>>
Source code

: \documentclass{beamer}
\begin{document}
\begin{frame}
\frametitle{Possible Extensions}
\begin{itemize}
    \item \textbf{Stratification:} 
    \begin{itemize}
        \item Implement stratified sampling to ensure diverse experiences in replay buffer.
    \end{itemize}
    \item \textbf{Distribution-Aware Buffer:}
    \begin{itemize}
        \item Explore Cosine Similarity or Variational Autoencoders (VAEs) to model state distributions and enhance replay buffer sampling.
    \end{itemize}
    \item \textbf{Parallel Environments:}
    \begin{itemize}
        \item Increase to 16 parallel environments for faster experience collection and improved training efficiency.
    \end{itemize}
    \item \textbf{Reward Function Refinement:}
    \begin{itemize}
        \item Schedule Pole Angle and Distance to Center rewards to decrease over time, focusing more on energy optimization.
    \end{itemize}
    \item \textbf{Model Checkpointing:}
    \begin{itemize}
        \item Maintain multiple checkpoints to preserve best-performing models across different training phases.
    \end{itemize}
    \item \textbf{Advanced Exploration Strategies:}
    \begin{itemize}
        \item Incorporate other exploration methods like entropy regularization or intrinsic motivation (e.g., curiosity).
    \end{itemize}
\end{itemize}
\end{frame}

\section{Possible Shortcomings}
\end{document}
<<
■ YOUR OBJECTIVE
Return all the data above, unaltered and complete.

■ RESPONSE BELOW
Source code

: \documentclass{beamer}
\begin{document}
\begin{frame}
\frametitle{Possible Extensions}
\begin{itemize}
    \item \textbf{Stratification:} 
    \begin{itemize}
        \item Implement stratified sampling to ensure diverse experiences in replay buffer.
    \end{itemize}
    \item \textbf{Distribution-Aware Buffer:}
    \begin{itemize}
        \item Explore Cosine Similarity or Variational Autoencoders (VAEs) to model state distributions and enhance replay buffer sampling.
    \end{itemize}
    \item \textbf{Parallel Environments:}
    \begin{itemize}
        \item Increase to 16 parallel environments for faster experience collection and improved training efficiency.
    \end{itemize}
    \item \textbf{Reward Function Refinement:}
    \begin{itemize}
        \item Schedule Pole Angle and Distance to Center rewards to decrease over time, focusing more on energy optimization.
    \end{itemize}
    \item \textbf{Model Checkpointing:}
    \begin{itemize}
        \item Maintain multiple checkpoints to preserve best-performing models across different training phases.
    \end{itemize}
    \item \textbf{Advanced Exploration Strategies:}
    \begin{itemize}
        \item Incorporate other exploration methods like entropy regularization or intrinsic motivation (e.g., curiosity).
    \end{itemize}
\end{itemize}
\end{frame}

\section{Possible Shortcomings}
\end{document}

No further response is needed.